Thursday, October 16, 2008
Oct. 16 (Bloomberg) -- Google Inc., owner of the most popular Internet search engine, said third-quarter profit climbed 26 percent as more customers used Web search ads to spur sales in a slowing economy, sending the shares higher.
Net income rose to $1.35 billion, or $4.24 a share, from $1.07 billion, or $3.38, a year earlier, the company said today in a statement. Leaving out costs such as stock-based compensation, profit was $4.92 a share, beating the $4.75 average estimate of analysts in a Bloomberg survey.
Advertisers are shifting budgets away from TV and print media toward ads that run alongside search listings, targeting online shoppers. The Internet will account for 8.7 percent of the $284 billion in U.S. ad spending this year, up from 7.2 percent in 2007, according to Barclays Capital.
This was exactly the kind of shot in the arm that investors need,'' said Jeff Lindsay, an analyst with Sanford C. Bernstein & Co. in New York. ``People lost a lot of faith in the Internet, but this is exactly what the doctor ordered.''
Excluding revenue passed on to partner sites, sales expanded to $4.04 billion, compared with the $4.05 billion average estimate. Total revenue climbed 31 percent to $5.54 billion.
Google, based in Mountain View, California, rose $21.39, or 6.1 percent, to $374.41 in extended trading after closing at $353.02 on the Nasdaq Stock Market.
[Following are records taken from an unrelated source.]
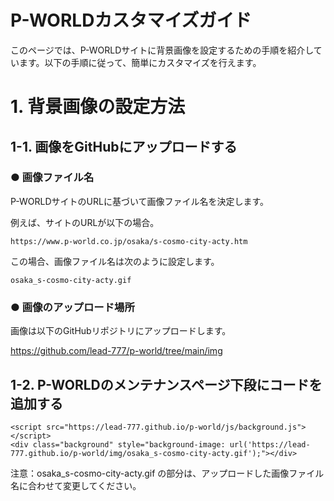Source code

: # P-WORLDカスタマイズガイド
このページでは、P-WORLDサイトに背景画像を設定するための手順を紹介しています。以下の手順に従って、簡単にカスタマイズを行えます。

# 1. 背景画像の設定方法
## 1-1. 画像をGitHubにアップロードする
### ● 画像ファイル名
P-WORLDサイトのURLに基づいて画像ファイル名を決定します。

例えば、サイトのURLが以下の場合。
```
https://www.p-world.co.jp/osaka/s-cosmo-city-acty.htm
```
この場合、画像ファイル名は次のように設定します。
```
osaka_s-cosmo-city-acty.gif
```
### ● 画像のアップロード場所
画像は以下のGitHubリポジトリにアップロードします。

https://github.com/lead-777/p-world/tree/main/img


## 1-2. P-WORLDのメンテナンスページ下段にコードを追加する
```
<script src="https://lead-777.github.io/p-world/js/background.js"></script>
<div class="background" style="background-image: url('https://lead-777.github.io/p-world/img/osaka_s-cosmo-city-acty.gif');"></div>
```
注意：osaka_s-cosmo-city-acty.gif の部分は、アップロードした画像ファイル名に合わせて変更してください。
The shares have dropped 49 percent this year.
Being `Realistic'
We are realistic about the poor state of the global economy, but it's Google, so we'll manage accordingly,'' Chief Financial Officer Patrick Pichette said today in an interview. ``We had a good third quarter, with strong traffic and revenue growth.''
In the U.S., Google fielded 63 percent of online searches in August, double the market share of Yahoo! Inc. and Microsoft Corp. combined. That dominance has helped Google command higher prices for ads, according to Yahoo, which is awaiting government approval of an agreement to let Google sell some ads on its sites.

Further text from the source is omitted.